Shriver, Takei, Gwynn, Tower Records founder Russ Solomon selected for California Hall of Fame

Russ Solomon founder of Tower Records, was happy to hear Paul McCartney announced as the first show at Golden 1 Center on May 2, 2016.
Russ Solomon founder of Tower Records, was happy to hear Paul McCartney announced as the first show at Golden 1 Center on May 2, 2016.

Tower Records may have long since shuttered in Sacramento, but the beloved music chain that got its start in the capital is set to go down in California history.

Founder Russ Solomon, who started what would eventually become an international franchise out of the back of his father’s drugstore on Broadway in 1941, is among the 10th class of inductees to the California Hall of Fame, Gov. Jerry Brown, first lady Anne Gust Brown and the California Museum jointly announced Monday.

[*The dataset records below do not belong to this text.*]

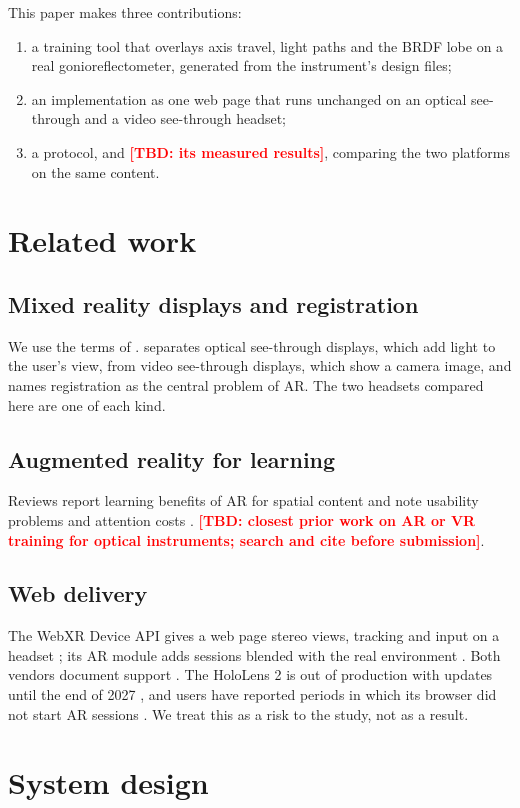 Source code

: \documentclass[11pt]{article}
\newcommand{\tbd}[1]{\textcolor{red}{\textbf{[TBD: #1]}}}
\begin{document}
This paper makes three contributions:
\begin{enumerate}
\item a training tool that overlays axis travel, light paths and the BRDF lobe on a real gonioreflectometer, generated
 from the instrument's design files;
\item an implementation as one web page that runs unchanged on an optical see-through and a video see-through headset;
\item a protocol, and \tbd{its measured results}, comparing the two platforms on the same content.
\end{enumerate}

\section{Related work}
\subsection{Mixed reality displays and registration}
We use the terms of \textcite{X7}. \textcite{X8} separates optical see-through displays, which add light to the user's
view, from video see-through displays, which show a camera image, and names registration as the central problem of
AR. The two headsets compared here are one of each kind.

\subsection{Augmented reality for learning}
Reviews report learning benefits of AR for spatial content and note usability problems and attention costs
\parencite{X12,X13}. \tbd{closest prior work on AR or VR training for optical instruments; search and cite before
submission}.

\subsection{Web delivery}
The WebXR Device API gives a web page stereo views, tracking and input on a headset \parencite{X1}; its AR module adds
sessions blended with the real environment \parencite{X2}. Both vendors document support
\parencite{X3,X4}. The HoloLens 2 is out of production with updates until the end of 2027 \parencite{X5}, and users
have reported periods in which its browser did not start AR sessions \parencite{X6}. We treat this as a risk to the
study, not as a result.

\section{System design}
\end{document}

Other honorees, who will be recognized during a red carpet and induction ceremony at the California Museum on Nov. 30, include movie icon Harrison Ford and Maria Shriver, who established the hall in 2006 when her estranged husband, Arnold Schwarzenegger, was governor of California.

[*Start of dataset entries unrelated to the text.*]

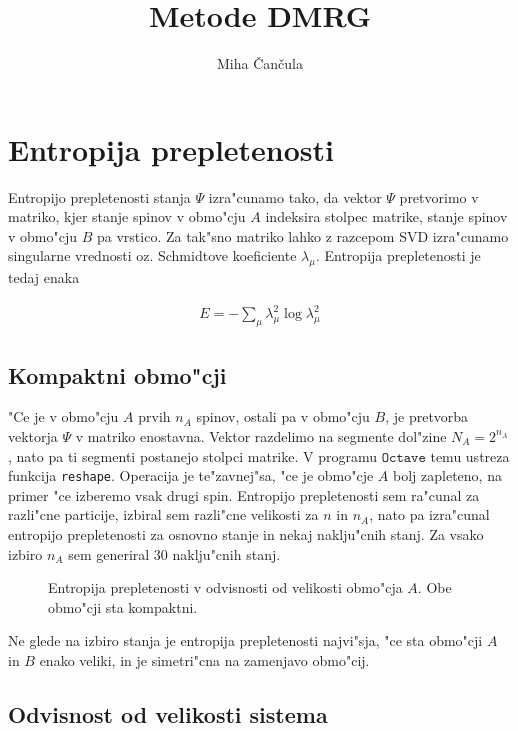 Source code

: \documentclass[a4paper,10pt]{article}
\title{Metode \textsc{DMRG}}
\author{Miha \v Can\v cula}
\begin{document}
\maketitle

\section{Entropija prepletenosti}

Entropijo prepletenosti stanja $\Psi$ izra"cunamo tako, da vektor $\Psi$ pretvorimo v matriko, kjer stanje spinov v obmo"cju $A$ indeksira stolpec matrike, stanje spinov v obmo"cju $B$ pa vrstico. Za tak"sno matriko lahko z razcepom \textsc{SVD} izra"cunamo singularne vrednosti oz. Schmidtove koeficiente $\lambda_\mu$. Entropija prepletenosti je tedaj enaka

\begin{align}
 E = -\sum_\mu \lambda_\mu^2 \log \lambda_\mu^2
\end{align}

\subsection{Kompaktni obmo"cji}

"Ce je v obmo"cju $A$ prvih $n_A$ spinov, ostali pa v obmo"cju $B$, je pretvorba vektorja $\Psi$ v matriko enostavna. Vektor razdelimo na segmente dol"zine $N_A = 2^{n_A}$, nato pa ti segmenti postanejo stolpci matrike. V programu $\texttt{Octave}$ temu ustreza funkcija \texttt{reshape}. Operacija je te"zavnej"sa, "ce je obmo"cje $A$ bolj zapleteno, na primer "ce izberemo vsak drugi spin. Entropijo prepletenosti sem ra"cunal za razli"cne particije, izbiral sem razli"cne velikosti za $n$ in $n_A$, nato pa izra"cunal entropijo prepletenosti za osnovno stanje in nekaj naklju"cnih stanj. Za vsako izbiro $n_A$ sem generiral 30 naklju"cnih stanj. 

\begin{figure}[H]
 \centering
 
 \caption{Entropija prepletenosti v odvisnosti od velikosti obmo"cja $A$. Obe obmo"cji sta kompaktni. }
 \label{fig:entropija}
\end{figure}

Ne glede na izbiro stanja je entropija prepletenosti najvi"sja, "ce sta obmo"cji $A$ in $B$ enako veliki, in je simetri"cna na zamenjavo obmo"cij. 

\subsection{Odvisnost od velikosti sistema}
\end{document}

“When we created the Hall of Fame 10 years ago, I never dreamt I would be honored alongside so many people I've been awed by and admire,” Shriver said in a statement. “Like millions of others, I came to California to create my own life and fulfill my dreams. I hope that my course in life might inspire others, just as I've been inspired by California and those who have gone before me.”

The class of 2016 “exemplify the unique and boundless creativity of California,” Brown said in a statement. They are:

▪  Isabel Allende, the acclaimed Chilean author of books such as The House of Spirits, who has lived for decades in Marin County.

▪  Harrison Ford, whose starring roles in franchises such as “Indiana Jones” and “Star Wars” have made him the highest-grossing actor in domestic box office history.

▪  Tony Gwynn, whose 20-season career with the San Diego Padres earned him the nickname “Mr. Padre” and a spot in the Baseball Hall of Fame. He died in 2014 at 54.

▪  Corita Kent, a nun at a Catholic order in Los Angeles who became internationally renowned for her silkscreen art with a socially-conscious focus. She died in 1986 at 67.

▪  William J. Perry, former Secretary of Defense under President Bill Clinton, who was educated at Stanford University and worked for decades in Silicon Valley.

▪  Maria Shriver, the first lady of California from 2003 to 2011 and a member of the Kennedy family, who made her own way as a broadcast journalist.

▪  Russ Solomon, a Sacramento native whose Tower Records business empire reached more than 200 stores globally and $1 billion in sales annually at its peak.

▪  George Takei, originator of the “Star Trek” character Sulu, who grew up in Los Angeles before and after his family was sent to the Tule Lake Japanese interment camp during World War II. He now is known as an activist for various causes, including LGBT rights.

“I am a proud second generation Californian, humbled to be honored by a state singular in its beauty, diversity and dynamism,” Takei said in a statement. “To be inducted to join the inspiring trail blazers in the arts, industry, academia, sports and political affairs is an honor beyond words. This is truly the Golden State.”